When Muslim leaders publicly burnt Salman Rushdie’s “Satanic Verses” or youths in Marseilles burnt down synagogues and school buses or a father (a Turkish Kurd) murders his daughter in Stockholm because she is dating a Swedish young man or when young immigrant males pushed themselves into a public celebration outside Cologne Cathedral and started fondling women or are participants in rising crime levels, it is difficult even for hardened liberals not to let such similar thoughts cross their minds.
Prejudice on the host countries’ side…but
Needless to say, there has been a lot of prejudice on the host countries’ side. There has been a tendency to blame immigrants for crime. In reality the crime levels of the first generation have been significantly below that of the host population. But heavy-handed policing has worked over the decades to make the prejudice self-fulfilling. Moreover, it helped lay the conditions for the second generation to embrace crime.
Persecuted and hounded for what they hadn’t done, it led, in the past, to political militancy on the one hand and a devil-will-take-me attitude to the binding constraints of society on the other. Coupled with poor achievement at school and, too often, closed doors in the job market for those, unlike their parents, would not settle for dirt, docility and low pay, the ingredients for a tormented and unfruitful life were well mixed.
There is no doubt that the violence against immigrants came first—the turds through the letter box, the gang attacks, the knifings, the shootings and the firebombing of immigrants’ shops. The first generation of immigrants was essentially passive, but the second, particularly if they were jobless, were ripe not for revolution- that did not much interest them- but for spite and mayhem, perhaps even revenge.
There is not much reason to believe today that much of this will be repeated if immigrants continue to pour in. In northern England and in parts of London, around numerous French, German, Italian, Greek and Spanish cities, in the suburbs of Amsterdam, large numbers of immigrants, partly out of comfort, partly out of misplaced housing policies, have been thrown together in concentrated heaps.
Whilst in some cases it satisfies an urge to live close to one’s countrymen, more often it has led to a social segregation from the host country that allows the immigrants to cut themselves off from the rather rapid evolution of contemporary European societies. Many of the new migrants and refugees will be naturally drawn to such places.

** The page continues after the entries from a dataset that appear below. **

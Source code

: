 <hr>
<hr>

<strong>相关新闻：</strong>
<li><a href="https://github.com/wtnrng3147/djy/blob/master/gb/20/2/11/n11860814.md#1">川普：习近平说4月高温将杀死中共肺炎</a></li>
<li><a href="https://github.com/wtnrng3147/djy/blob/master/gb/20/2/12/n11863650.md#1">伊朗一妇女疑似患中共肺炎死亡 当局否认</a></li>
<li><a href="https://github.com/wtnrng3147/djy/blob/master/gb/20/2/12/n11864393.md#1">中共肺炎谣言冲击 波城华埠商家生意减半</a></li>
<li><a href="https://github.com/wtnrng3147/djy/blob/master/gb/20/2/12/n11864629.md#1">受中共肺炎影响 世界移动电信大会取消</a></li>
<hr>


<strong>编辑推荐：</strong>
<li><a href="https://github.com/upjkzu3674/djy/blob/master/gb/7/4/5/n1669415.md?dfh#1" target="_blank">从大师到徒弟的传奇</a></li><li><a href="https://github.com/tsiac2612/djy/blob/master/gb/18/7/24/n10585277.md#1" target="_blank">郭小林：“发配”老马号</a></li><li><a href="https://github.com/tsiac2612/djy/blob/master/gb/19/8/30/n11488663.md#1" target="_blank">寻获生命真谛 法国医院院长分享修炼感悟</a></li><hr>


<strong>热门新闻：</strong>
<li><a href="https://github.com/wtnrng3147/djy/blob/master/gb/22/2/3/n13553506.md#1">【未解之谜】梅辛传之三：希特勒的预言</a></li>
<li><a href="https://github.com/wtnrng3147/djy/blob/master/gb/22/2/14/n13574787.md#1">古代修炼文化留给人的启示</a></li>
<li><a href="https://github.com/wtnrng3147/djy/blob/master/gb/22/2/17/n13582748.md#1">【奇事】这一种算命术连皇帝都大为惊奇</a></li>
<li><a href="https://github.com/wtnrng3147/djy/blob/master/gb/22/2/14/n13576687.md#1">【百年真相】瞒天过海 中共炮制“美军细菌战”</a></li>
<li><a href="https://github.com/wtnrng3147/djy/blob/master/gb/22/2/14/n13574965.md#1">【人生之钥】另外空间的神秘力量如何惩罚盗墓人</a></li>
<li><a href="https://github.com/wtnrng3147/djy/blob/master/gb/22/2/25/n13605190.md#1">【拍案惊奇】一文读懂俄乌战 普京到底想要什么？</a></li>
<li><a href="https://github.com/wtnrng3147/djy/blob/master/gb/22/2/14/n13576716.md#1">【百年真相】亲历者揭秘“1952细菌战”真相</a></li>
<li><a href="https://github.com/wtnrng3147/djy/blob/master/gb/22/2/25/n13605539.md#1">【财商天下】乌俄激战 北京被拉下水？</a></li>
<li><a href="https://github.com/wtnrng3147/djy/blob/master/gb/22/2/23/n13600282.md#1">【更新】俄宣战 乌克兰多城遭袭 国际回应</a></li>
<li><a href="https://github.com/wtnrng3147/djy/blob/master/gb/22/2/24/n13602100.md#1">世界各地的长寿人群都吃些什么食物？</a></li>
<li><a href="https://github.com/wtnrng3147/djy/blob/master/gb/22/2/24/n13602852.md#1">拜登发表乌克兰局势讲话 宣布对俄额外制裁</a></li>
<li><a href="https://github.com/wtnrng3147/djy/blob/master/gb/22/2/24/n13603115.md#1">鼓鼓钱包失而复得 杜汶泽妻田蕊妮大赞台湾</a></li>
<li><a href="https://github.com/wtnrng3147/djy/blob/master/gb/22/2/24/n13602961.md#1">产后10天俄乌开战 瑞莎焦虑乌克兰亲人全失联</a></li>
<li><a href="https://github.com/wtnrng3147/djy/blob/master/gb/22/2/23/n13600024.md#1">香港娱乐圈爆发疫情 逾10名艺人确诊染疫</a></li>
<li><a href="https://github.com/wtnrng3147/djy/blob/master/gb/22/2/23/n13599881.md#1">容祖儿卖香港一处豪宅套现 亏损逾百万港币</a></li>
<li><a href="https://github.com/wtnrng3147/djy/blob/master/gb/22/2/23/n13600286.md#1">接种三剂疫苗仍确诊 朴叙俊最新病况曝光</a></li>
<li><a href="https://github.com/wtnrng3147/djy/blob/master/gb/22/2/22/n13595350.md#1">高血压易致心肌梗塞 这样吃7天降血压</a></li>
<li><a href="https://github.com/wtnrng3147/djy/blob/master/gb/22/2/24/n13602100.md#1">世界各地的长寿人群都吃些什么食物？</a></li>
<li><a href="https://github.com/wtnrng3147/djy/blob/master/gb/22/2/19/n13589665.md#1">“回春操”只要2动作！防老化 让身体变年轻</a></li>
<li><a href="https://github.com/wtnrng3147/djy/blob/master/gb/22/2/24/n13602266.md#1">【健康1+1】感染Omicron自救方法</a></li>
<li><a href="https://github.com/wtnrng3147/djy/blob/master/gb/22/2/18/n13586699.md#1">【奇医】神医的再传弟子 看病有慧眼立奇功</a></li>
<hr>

Oriani Fallaci overstates it in an unpleasant way. But she bites on a bitter kernel of a truth of human experience- not to adjust to the norms of a society that is their host is extreme narrow mindedness.
The refugees that have poured into parts of Europe have to realize that they come not just to a job (hopefully), a school, a hospital and a social security system, but also to an organic society with its own long history, beliefs and strong traditions. They can ask for freedom of belief for themselves, but they cannot try to impose their views on the society around them, whether it is religious values or political persuasions, especially if it means breaking the more important conventions of the host society.
Educate and inform them
If they cannot see that for themselves, then they must be educated and informed (as in Finland which runs compulsory courses). They must be educated as part of the process of formal admittance. If they are illegal migrants, they must be deported home to join the queue to become legal. If they are refugees, they must be allowed to stay only until their country has returned to peace. (They too can join the queue to become legal while they wait.)
Many European governments have been generous in allowing in migrant workers and refugees. But they must look at these hard facts if they want to maintain a stable and peaceful society.
But that means reforming European societies, so they don’t need more immigrants to fill the growing number of vacant jobs, as people live longer and thus spend longer in retirement and need ever more social and medical care. And jobs at the bottom in a material society become less interesting and are avoided whenever possible.
Increased automation and robotisation are absolutely necessary. Unions must educate their members to understand this.
Africa, Asia and Latin America, from whence migrants come, will come to realize that shut doors will help their societies. No longer will the young and ambitious (and often more educated) leave their countries. They are needed at home if their countries are to quickly develop.